Safe Neighborhood
Safe Neighborhood (Australie, USA - 2016)
Réalisation : Chris Peckover
Scénario : Chris Peckover, Zack Kahn
Interprétation : Levi Miller, Olivia DeJonge, Virginia Madsen ...
Ce n'est pas dans nos habitudes mais, une fois n'est pas coutume, nous vous encourageons à ne pas lire ce qui suit avant d'avoir vu le film, qui exécute un important virage narratif au terme du premier acte, qu'il est difficile de ne pas aborder.

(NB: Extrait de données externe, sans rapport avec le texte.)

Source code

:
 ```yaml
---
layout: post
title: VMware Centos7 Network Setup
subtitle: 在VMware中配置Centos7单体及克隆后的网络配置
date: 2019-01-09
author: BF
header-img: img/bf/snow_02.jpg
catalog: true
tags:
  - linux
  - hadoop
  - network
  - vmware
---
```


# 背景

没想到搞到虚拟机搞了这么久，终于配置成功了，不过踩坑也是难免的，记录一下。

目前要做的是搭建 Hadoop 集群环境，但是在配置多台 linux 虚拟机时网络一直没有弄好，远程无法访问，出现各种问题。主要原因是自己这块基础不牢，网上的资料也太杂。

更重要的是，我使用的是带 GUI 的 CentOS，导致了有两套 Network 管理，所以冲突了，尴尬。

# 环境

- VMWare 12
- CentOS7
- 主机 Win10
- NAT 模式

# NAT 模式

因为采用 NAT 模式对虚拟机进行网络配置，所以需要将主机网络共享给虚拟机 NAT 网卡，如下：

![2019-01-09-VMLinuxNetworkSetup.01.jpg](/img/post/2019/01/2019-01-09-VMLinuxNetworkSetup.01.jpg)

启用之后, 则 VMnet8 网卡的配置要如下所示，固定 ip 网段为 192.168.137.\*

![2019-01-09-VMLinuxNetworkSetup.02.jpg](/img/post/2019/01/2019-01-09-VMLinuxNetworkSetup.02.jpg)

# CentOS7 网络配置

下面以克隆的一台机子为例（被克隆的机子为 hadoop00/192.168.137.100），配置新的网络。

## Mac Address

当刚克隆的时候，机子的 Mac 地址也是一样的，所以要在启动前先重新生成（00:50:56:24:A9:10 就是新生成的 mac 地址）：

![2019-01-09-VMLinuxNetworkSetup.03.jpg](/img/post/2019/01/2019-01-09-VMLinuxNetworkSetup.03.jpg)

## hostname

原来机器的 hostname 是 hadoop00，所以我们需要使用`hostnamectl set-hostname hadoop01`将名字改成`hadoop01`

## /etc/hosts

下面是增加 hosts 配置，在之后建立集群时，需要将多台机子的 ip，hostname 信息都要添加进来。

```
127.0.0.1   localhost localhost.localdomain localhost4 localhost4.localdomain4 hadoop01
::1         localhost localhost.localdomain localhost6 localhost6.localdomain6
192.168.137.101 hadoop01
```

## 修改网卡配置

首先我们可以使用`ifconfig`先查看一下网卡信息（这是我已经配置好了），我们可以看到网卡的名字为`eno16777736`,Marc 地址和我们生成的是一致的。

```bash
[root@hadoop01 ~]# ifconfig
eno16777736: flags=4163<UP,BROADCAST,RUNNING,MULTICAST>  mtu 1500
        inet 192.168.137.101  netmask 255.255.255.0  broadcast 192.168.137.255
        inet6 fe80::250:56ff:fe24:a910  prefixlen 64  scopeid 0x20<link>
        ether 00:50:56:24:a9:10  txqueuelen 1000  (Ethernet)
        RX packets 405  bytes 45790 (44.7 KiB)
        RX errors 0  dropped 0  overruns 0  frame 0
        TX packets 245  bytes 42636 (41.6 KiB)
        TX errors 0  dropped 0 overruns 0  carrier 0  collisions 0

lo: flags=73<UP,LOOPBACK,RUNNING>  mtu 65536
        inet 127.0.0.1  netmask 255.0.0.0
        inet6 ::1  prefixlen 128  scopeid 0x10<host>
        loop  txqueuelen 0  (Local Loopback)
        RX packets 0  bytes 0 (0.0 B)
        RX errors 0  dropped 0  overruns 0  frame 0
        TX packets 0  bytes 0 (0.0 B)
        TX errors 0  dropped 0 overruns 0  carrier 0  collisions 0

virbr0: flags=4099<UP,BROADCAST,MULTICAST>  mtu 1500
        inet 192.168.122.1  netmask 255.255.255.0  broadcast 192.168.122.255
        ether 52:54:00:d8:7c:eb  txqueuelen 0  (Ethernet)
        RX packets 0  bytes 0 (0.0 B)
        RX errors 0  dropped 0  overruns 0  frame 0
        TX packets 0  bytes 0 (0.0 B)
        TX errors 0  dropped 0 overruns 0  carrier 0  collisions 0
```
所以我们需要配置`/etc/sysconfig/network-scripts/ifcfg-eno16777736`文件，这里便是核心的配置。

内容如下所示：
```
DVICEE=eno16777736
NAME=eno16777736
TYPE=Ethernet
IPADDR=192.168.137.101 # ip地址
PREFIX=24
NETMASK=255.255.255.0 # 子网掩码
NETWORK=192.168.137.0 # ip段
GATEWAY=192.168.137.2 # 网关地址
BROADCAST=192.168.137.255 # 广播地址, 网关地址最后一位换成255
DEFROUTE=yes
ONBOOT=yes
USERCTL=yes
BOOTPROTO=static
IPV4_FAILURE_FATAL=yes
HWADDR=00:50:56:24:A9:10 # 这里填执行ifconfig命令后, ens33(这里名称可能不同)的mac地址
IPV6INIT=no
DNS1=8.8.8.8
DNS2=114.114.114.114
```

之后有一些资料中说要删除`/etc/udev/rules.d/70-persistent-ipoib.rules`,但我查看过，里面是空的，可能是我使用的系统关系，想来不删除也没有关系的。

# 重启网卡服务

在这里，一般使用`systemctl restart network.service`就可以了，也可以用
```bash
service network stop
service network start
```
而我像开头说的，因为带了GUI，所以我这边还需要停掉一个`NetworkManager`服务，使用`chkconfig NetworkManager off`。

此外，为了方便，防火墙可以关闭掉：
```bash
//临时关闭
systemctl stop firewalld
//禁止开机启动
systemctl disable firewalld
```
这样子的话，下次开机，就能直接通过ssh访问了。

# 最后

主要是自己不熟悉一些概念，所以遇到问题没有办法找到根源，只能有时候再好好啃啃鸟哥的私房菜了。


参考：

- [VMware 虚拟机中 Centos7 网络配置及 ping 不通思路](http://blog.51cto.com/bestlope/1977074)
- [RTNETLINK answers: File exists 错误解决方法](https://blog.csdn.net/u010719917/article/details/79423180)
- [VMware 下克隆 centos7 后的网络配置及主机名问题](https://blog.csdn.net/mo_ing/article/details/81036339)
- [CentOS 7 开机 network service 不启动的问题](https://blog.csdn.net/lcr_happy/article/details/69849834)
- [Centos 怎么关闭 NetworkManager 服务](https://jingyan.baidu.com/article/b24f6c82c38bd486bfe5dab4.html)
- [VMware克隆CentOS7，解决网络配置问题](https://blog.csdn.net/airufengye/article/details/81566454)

Noël approche. Luke, gentil fils à sa maman, est bienheureux : ce soir, ses parents sortent, l'occasion pour lui de passer la soirée en compagnie de la délicieuse Ashley, la baby sitter dont il est amoureux depuis toujours. La jeune fille va bientôt quitter la ville pour ses études, c'est donc l'occasion ou jamais pour lui déclarer sa flamme et, si affinités, faire autre chose pour une fois que regarder des dessins animés. C'est que Luke n'est plus un enfant, il a maintenant douze ans ! Le soir venu, alors qu'ils regardent un film d'horreur, le garçon décide de sortir le grand jeu en ouvrant une bouteille de champagne. La bouteille n'est pas seule à s'ouvrir puisque manifestement, quelqu'un rode autour de la maison et a réussi à y entrer.
Dans sa première partie, Safe Neighborhood suit, presque à la lettre, le petit manuel de l'anti-film de Noël sauce Amblin. La banlieue pavillonnaire, le petit jeu de séduction qui évoque fortement la relation qu'entretiennent les deux personnages principaux de Small Soldiers (la jeune Olivia DeJonge affirmant d'ailleurs une ressemblance troublante avec la Kirsten Dunst d'alors), le cinéma horrifique entrant dans les foyers propres sur eux par l'entremise de la télévision... Les situation sont néanmoins plus indisciplinées que les grands frères récents, Super 8 (J.J. Abrams) ou la série Stranger Things : Luke se saoule pour impressionner la belle, se montre plus entreprenant que prévu...
Jusqu'au moment où le premier acte s'achève, avec un audacieux virage narratif : on comprend que, pour séduire Ashley, Luke a monté de toutes pièces l'intrusion terrifiante dont elle se pensait victime. Suite à l'échec de cette macabre tentative de drague par le frisson, Luke et son petit voisin complice vont séquestrer la baby sitter, avant de s'employer à inviter (pour les exterminer) ses petits amis. Le film d'horreur à peu près innocent se mue alors en comédie d'une noirceur totale, brossant le macabre portrait d'une adolescence frustrée et toute puissante. Luke se révèle progressivement pur produit d'une classe moyenne trop protectrice, victime d'un amour maternel étouffant et coupable d'en profiter grassement. Le jeune ado Spielbergien devient alors un mini Norman Bates (le garçon dort tout de même bercé par une machine type Nature & Découvertes singeant le son du placenta maternel) bien décidé à jouer son propre remake de Maman, j'ai raté l'avion (Chris Columbus).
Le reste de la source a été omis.